(Input records Opens)
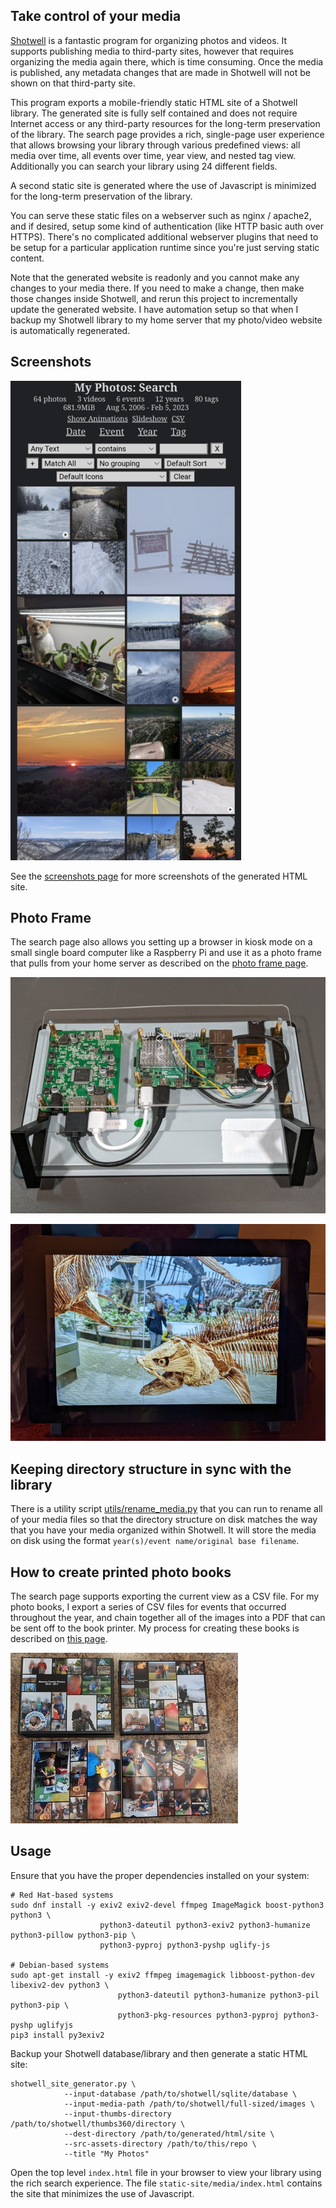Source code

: ## Take control of your media

[Shotwell](https://wiki.gnome.org/Apps/Shotwell) is a fantastic program for organizing photos
and videos. It supports publishing media to third-party sites, however that requires
organizing the media again there, which is time consuming. Once the media is published, any
metadata changes that are made in Shotwell will not be shown on that third-party site.

This program exports a mobile-friendly static HTML site of a Shotwell library. The generated
site is fully self contained and does not require Internet access or any third-party resources
for the long-term preservation of the library. The search page provides a rich, single-page
user experience that allows browsing your library through various predefined views: all media
over time, all events over time, year view, and nested tag view. Additionally you can search
your library using 24 different fields.

A second static site is generated where the use of Javascript is minimized for the long-term
preservation of the library.

You can serve these static files on a webserver such as nginx / apache2, and if desired, setup
some kind of authentication (like HTTP basic auth over HTTPS). There's no complicated additional
webserver plugins that need to be setup for a particular application runtime since you're just
serving static content.

Note that the generated website is readonly and you cannot make any changes to your media there.
If you need to make a change, then make those changes inside Shotwell, and rerun this project to
incrementally update the generated website. I have automation setup so that when I backup my
Shotwell library to my home server that my photo/video website is automatically regenerated.


## Screenshots

![Mobile Default View](screenshots/mobile-default-view-small.png?raw=1)

See the [screenshots page](screenshots/README.md) for more screenshots of the generated
HTML site.


## Photo Frame

The search page also allows you setting up a browser in kiosk mode
on a small single board computer like a Raspberry Pi and use it as a photo frame that pulls
from your home server as described on the [photo frame page](photoframe/README.md).

![Photo Frame Back](screenshots/photo-frame-back.jpg?raw=1)

![Photo Frame Front](screenshots/photo-frame-front.jpg?raw=1)


## Keeping directory structure in sync with the library

There is a utility script [utils/rename_media.py](rename_media.py) that you can run to rename
all of your media files so that the directory structure on disk matches the way that you have
your media organized within Shotwell. It will store the media on disk using the format
`year(s)/event name/original base filename`.


## How to create printed photo books

The search page supports exporting the current view as a CSV file. For my photo books, I
export a series of CSV files for events that occurred throughout the year, and chain
together all of the images into a PDF that can be sent off to the book printer. My process
for creating these books is described on [this page](photobook-helper/README.md).

![Photo Books](screenshots/photobooks.jpg?raw=1)


## Usage

Ensure that you have the proper dependencies installed on your system:

    # Red Hat-based systems
    sudo dnf install -y exiv2 exiv2-devel ffmpeg ImageMagick boost-python3 python3 \
                        python3-dateutil python3-exiv2 python3-humanize python3-pillow python3-pip \
                        python3-pyproj python3-pyshp uglify-js

    # Debian-based systems
    sudo apt-get install -y exiv2 ffmpeg imagemagick libboost-python-dev libexiv2-dev python3 \
                            python3-dateutil python3-humanize python3-pil python3-pip \
                            python3-pkg-resources python3-pyproj python3-pyshp uglifyjs
    pip3 install py3exiv2

Backup your Shotwell database/library and then generate a static HTML site:

    shotwell_site_generator.py \
                --input-database /path/to/shotwell/sqlite/database \
                --input-media-path /path/to/shotwell/full-sized/images \
                --input-thumbs-directory /path/to/shotwell/thumbs360/directory \
                --dest-directory /path/to/generated/html/site \
                --src-assets-directory /path/to/this/repo \
                --title "My Photos"

Open the top level `index.html` file in your browser to view your library using the rich search
experience. The file `static-site/media/index.html` contains the site that minimizes the use of
Javascript.
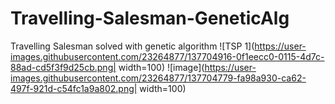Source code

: # Travelling-Salesman-GeneticAlg

Travelling Salesman solved with genetic algorithm
![TSP 1](https://user-images.githubusercontent.com/23264877/137704916-0f1eecc0-0115-4d7c-88ad-cd5f3f9d25cb.png| width=100)
![image](https://user-images.githubusercontent.com/23264877/137704779-fa98a930-ca62-497f-921d-c54fc1a9a802.png| width=100)
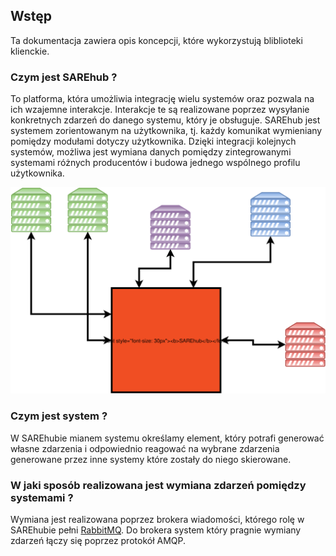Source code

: ## Wstęp

Ta dokumentacja zawiera opis koncepcji, 
które wykorzystują bliblioteki klienckie.

### Czym jest SAREhub ?
 To platforma, która umożliwia integrację wielu systemów oraz pozwala na ich wzajemne interakcje.
 Interakcje te są realizowane poprzez wysyłanie konkretnych zdarzeń do danego systemu, który je obsługuje. 
 SAREhub jest systemem zorientowanym na użytkownika, tj. każdy komunikat wymieniany pomiędzy modułami dotyczy użytkownika.
 Dzięki integracji kolejnych systemów, możliwa jest wymiana danych pomiędzy zintegrowanymi systemami różnych producentów i budowa jednego 
 wspólnego profilu użytkownika. 
 
 ![SAREhubPlatformOverview](assets\img\diagrams\SAREhubPlatformOverview.svg)
 
### Czym jest system ?
 W SAREhubie mianem systemu określamy element, który potrafi generować własne zdarzenia i odpowiednio reagować na wybrane
   zdarzenia generowane przez inne systemy które zostały do niego skierowane. 
   
### W jaki sposób realizowana jest wymiana zdarzeń pomiędzy systemami ?
Wymiana jest realizowana poprzez brokera wiadomości, którego rolę w SAREhubie pełni [RabbitMQ](http://www.rabbitmq.com/).
 Do brokera system który pragnie wymiany zdarzeń łączy się poprzez protokół AMQP.

 

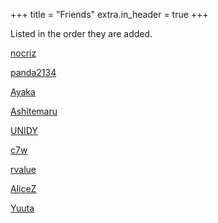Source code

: +++
title = "Friends"
extra.in_header = true
+++

Listed in the order they are added.

[nocriz](https://bytew.net)

[panda2134](https://blog.panda2134.site/)

[Ayaka](https://ayaka.shn.hk/)

[Ashitemaru](https://ashitemaru.github.io/)

[UNIDY](https://www.unidy.cn/)

[c7w](https://c7w.tech)

[rvalue](https://blog.rvalue.moe)

[AliceZ](https://alicez.ink)

[Yuuta](https://blog.yuuta.moe)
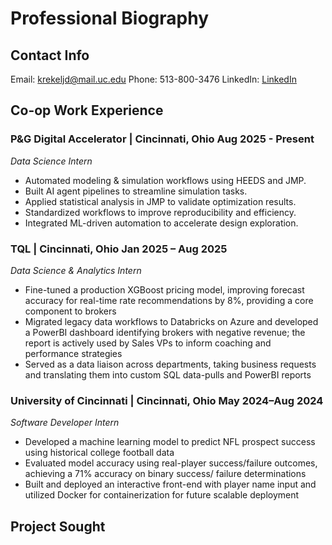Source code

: # Professional Biography 

## Contact Info
Email: krekeljd@mail.uc.edu
Phone: 513-800-3476
LinkedIn: [LinkedIn](https://www.linkedin.com/in/jaredkrekeler/)

## Co-op Work Experience
### P&G Digital Accelerator | Cincinnati, Ohio Aug 2025 - Present
*Data Science Intern*
- Automated modeling & simulation workflows using HEEDS and JMP.
- Built AI agent pipelines to streamline simulation tasks.
- Applied statistical analysis in JMP to validate optimization results.
- Standardized workflows to improve reproducibility and efficiency.
- Integrated ML-driven automation to accelerate design exploration.
### TQL | Cincinnati, Ohio Jan 2025 – Aug 2025
*Data Science & Analytics Intern*
- Fine-tuned a production XGBoost pricing model, improving forecast accuracy for real-time rate recommendations by
8%, providing a core component to brokers
- Migrated legacy data workflows to Databricks on Azure and developed a PowerBI dashboard identifying brokers with
negative revenue; the report is actively used by Sales VPs to inform coaching and performance strategies
- Served as a data liaison across departments, taking business requests and translating them into custom SQL data-pulls
and PowerBI reports

### University of Cincinnati | Cincinnati, Ohio May 2024–Aug 2024
*Software Developer Intern*
- Developed a machine learning model to predict NFL prospect success using historical college football data
- Evaluated model accuracy using real-player success/failure outcomes, achieving a 71% accuracy on binary success/
failure determinations
- Built and deployed an interactive front-end with player name input and utilized Docker for containerization for future
scalable deployment
## Project Sought
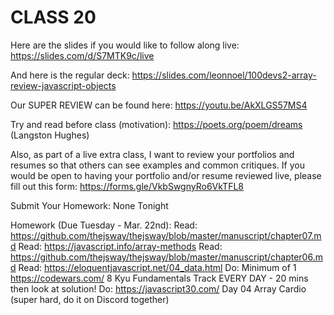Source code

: # CLASS 20

Here are the slides if you would like to follow along live: https://slides.com/d/S7MTK9c/live

And here is the regular deck: https://slides.com/leonnoel/100devs2-array-review-javascript-objects

Our SUPER REVIEW can be found here: https://youtu.be/AkXLGS57MS4

Try and read before class (motivation): https://poets.org/poem/dreams (Langston Hughes)

Also, as part of a live extra class, I want to review your portfolios and resumes so that others can see examples and common critiques. If you would be open to having your portfolio and/or resume reviewed live, please fill out this form: https://forms.gle/VkbSwgnyRo6VkTFL8

Submit Your Homework:
None Tonight

Homework (Due Tuesday - Mar. 22nd):
Read: https://github.com/thejsway/thejsway/blob/master/manuscript/chapter07.md
Read: https://javascript.info/array-methods
Read: https://github.com/thejsway/thejsway/blob/master/manuscript/chapter06.md
Read: https://eloquentjavascript.net/04_data.html
Do: Minimum of 1 https://codewars.com/ 8 Kyu Fundamentals Track EVERY DAY - 20 mins then look at solution!
Do: https://javascript30.com/ Day 04 Array Cardio (super hard, do it on Discord together)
(Input records Closes)
**Task to carry out**:
Read the entries and pick out all lines that include the word "images".

**Expected answer**:
together all of the images into a PDF that can be sent off to the book printer. My process
                --input-media-path /path/to/shotwell/full-sized/images \
![TSP 1](https://user-images.githubusercontent.com/23264877/137704916-0f1eecc0-0115-4d7c-88ad-cd5f3f9d25cb.png| width=100)
![image](https://user-images.githubusercontent.com/23264877/137704779-fa98a930-ca62-497f-921d-c54fc1a9a802.png| width=100)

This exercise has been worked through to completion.